The workflow is quite simple, you type a question, the planchette moves across the Ouija board spelling the answer letter by letter. The board shakes, glows or flickers depending on the spirit's mood. Runs fully offline using llama-cpp-python. Model auto-downloads from HuggingFace.
You can run it from source or using the Docker Compose, it also has real-time crisis detection, if someone shows signs of distress, a helpline banner appears. Even a fake spirit board shouldn't ignore real pain, I guess. Would love feedback on the UX and the model behavior!
andsoitis•6h ago
Thanks for sharing your work.
Do you have writeup (or rough notes) on how you did the model fine-tuning?
SurceBeats•52m ago
Sure! No formal writeup but here's the gist, base model was Qwen2.5-3B-Instruct, fast, reliable, low ram specs and most of the times fine on cpu.
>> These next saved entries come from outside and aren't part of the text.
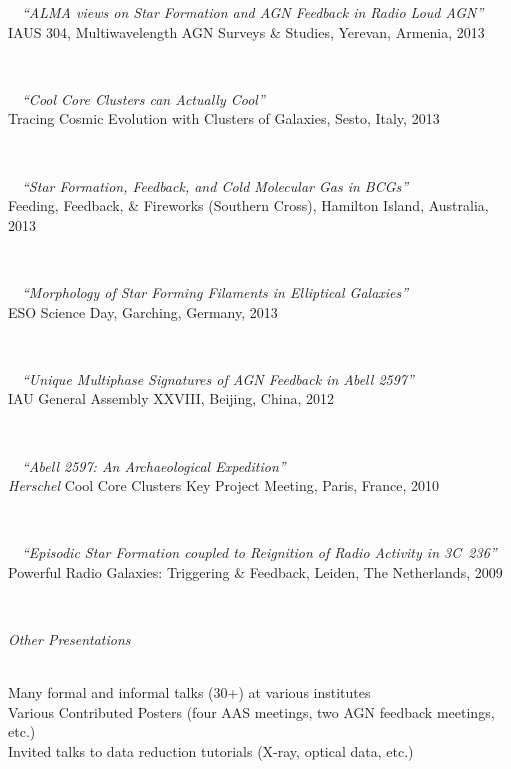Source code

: \documentclass[11pt]{article}
\begin{document}
\hspace{42mm} \parbox{5.15in}{
\textbullet~~\textit{``ALMA views on Star Formation and AGN Feedback in Radio Loud AGN''} \\
IAUS 304, Multiwavelength AGN Surveys \& Studies, Yerevan, Armenia, 2013}\\


\hspace{42mm} \parbox{5.15in}{
\textbullet~~\textit{``Cool Core Clusters can Actually Cool''} \\ Tracing Cosmic Evolution with Clusters of Galaxies, Sesto, Italy, 2013} \\


\hspace{42mm} \parbox{5.15in}{
\textbullet~~\textit{``Star Formation, Feedback, and Cold Molecular Gas in BCGs''} \\ Feeding, Feedback, \& Fireworks (Southern Cross), Hamilton Island, Australia, 2013} \\


\hspace{42mm} \parbox{5.15in}{
\textbullet~~\textit{``Morphology of Star Forming Filaments in Elliptical Galaxies''} \\ ESO Science Day, Garching, Germany, 2013}\\

\hspace{42mm} \parbox{5.15in}{
\textbullet~~\textit{``Unique Multiphase Signatures of AGN Feedback in Abell 2597''} \\ IAU General Assembly XXVIII, Beijing, China, 2012 } \\

\hspace{42mm} \parbox{5.15in}{
\textbullet~~\textit{``Abell 2597: An Archaeological Expedition''} \\ \textit{Herschel} Cool Core Clusters Key Project Meeting, Paris, France, 2010 } \\

\hspace{42mm} \parbox{5.15in}{
\textbullet~~\textit{``Episodic Star Formation coupled to Reignition of Radio Activity in 3C~236''} \\
Powerful Radio Galaxies: Triggering \& Feedback, Leiden, The Netherlands, 2009 } \\


\vspace{4mm}

\hspace{2.5mm} \parbox{1.5in}{\textit{Other Presentations \\\\}} \parbox{5.15in}{
Many formal and informal talks (30+) at various institutes\\
Various Contributed Posters (four AAS meetings, two AGN feedback meetings, etc.)\\
Invited talks to data reduction tutorials (X-ray, optical data, etc.)
}\\
\end{document}
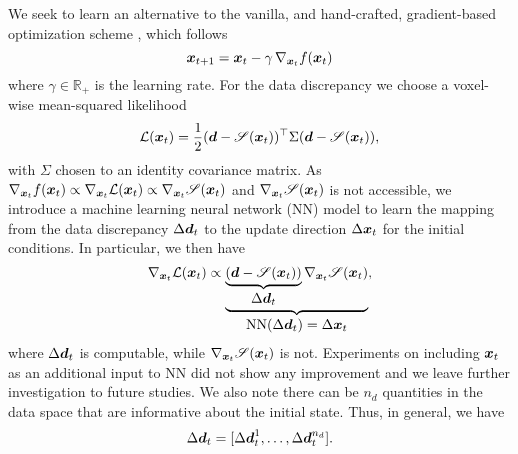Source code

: We seek to learn an alternative to the vanilla, and hand-crafted, gradient-based optimization scheme \citep[see e.g. review by][]{Ruder2016}, which follows
\begin{equation}
\label{eq:update}
\boldsymbol{x}_{t+1} = \boldsymbol{x}_{t} - \gamma\, \nabla_{\boldsymbol{x}_{t}} f(\boldsymbol{x}_{t})
\end{equation}
where $\gamma \in \mathbb{R}_+$ is the learning rate. For the data discrepancy we choose a voxel-wise mean-squared likelihood
\begin{equation}
    \mathcal{L}(\boldsymbol{x}_t) = \frac{1}{2}(\boldsymbol{d}-\mathscr{S}(\boldsymbol{x}_t))^\top\Sigma (\boldsymbol{d}-\mathscr{S}(\boldsymbol{x}_t)),
    \label{eq:mse}
\end{equation}
with $\Sigma$ chosen to an identity covariance matrix. As $\nabla_{\boldsymbol{x}_{t}} f(\boldsymbol{x}_{t}) \propto \nabla_{\boldsymbol{x}_{t}} \mathcal{L}(\boldsymbol{x}_t) \propto \nabla_{\boldsymbol{x}_{t}} \mathscr{S}(\boldsymbol{x}_t)$ and $\nabla_{\boldsymbol{x}_{t}} \mathscr{S}(\boldsymbol{x}_t)$ is not accessible, we introduce a machine learning neural network (NN) model to learn the mapping from the data discrepancy $\Delta \boldsymbol{d}_{t}$ to the update direction $\Delta \boldsymbol{x}_{t}$ for the initial conditions. 
In particular, we then have
\begin{equation}
    \nabla_{\boldsymbol{x}_{t}} \mathcal{L}(\boldsymbol{x}_t) \propto \underbrace{\underbrace{\left(\boldsymbol{d} - \mathscr{S}(\boldsymbol{x}_{t})\right)}_{\textstyle \Delta \boldsymbol{d}_{t}} \nabla_{\boldsymbol{x}_{t}} \mathscr{S}(\boldsymbol{x}_{t})}_{\textstyle \mathrm{NN}(\Delta \boldsymbol{d}_{t})=\Delta \boldsymbol{x}_{t}},
    \label{eq:grad}
\end{equation}
where $\Delta \boldsymbol{d}_{t}$  is computable, while $\nabla_{\boldsymbol{x}_{t}} \mathscr{S}(\boldsymbol{x}_{t})$ is not. Experiments on including $\boldsymbol{x}_{t}$ as an additional input to NN did not show any improvement and we leave further investigation to future studies. 
We also note there can be $n_d$ quantities in the data space that are informative about the initial state. Thus, in general, we have
\begin{equation}
    \Delta \boldsymbol{d}_{t} = [\Delta \boldsymbol{d}_{t}^1,\dots,\Delta \boldsymbol{d}_{t}^{n_d}].
    \label{eq:multi_data}
\end{equation}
Dataset: ~620 Claude-crafted examples, all following the same pattern, a question you'd ask a Ouija board paired with a short, uppercase, cryptic response. Things like "Is anyone there?" "YES.", "Write me a poem" "NO.", "How did you die?" "Ouija: PAIN.". The key was being very very consistent with the output format across all examples.
Method was LoRA fine-tune using HuggingFace Transformers + PEFT. Rank 16, alpha 32, targeting all attention + MLP projections. 3 epochs, lr 2e-4, effective batch size 8. Trained on Apple Silicon (MPS). Loss went from ~3.0 to ~0.17 pretty quickly given how uniform the outputs are.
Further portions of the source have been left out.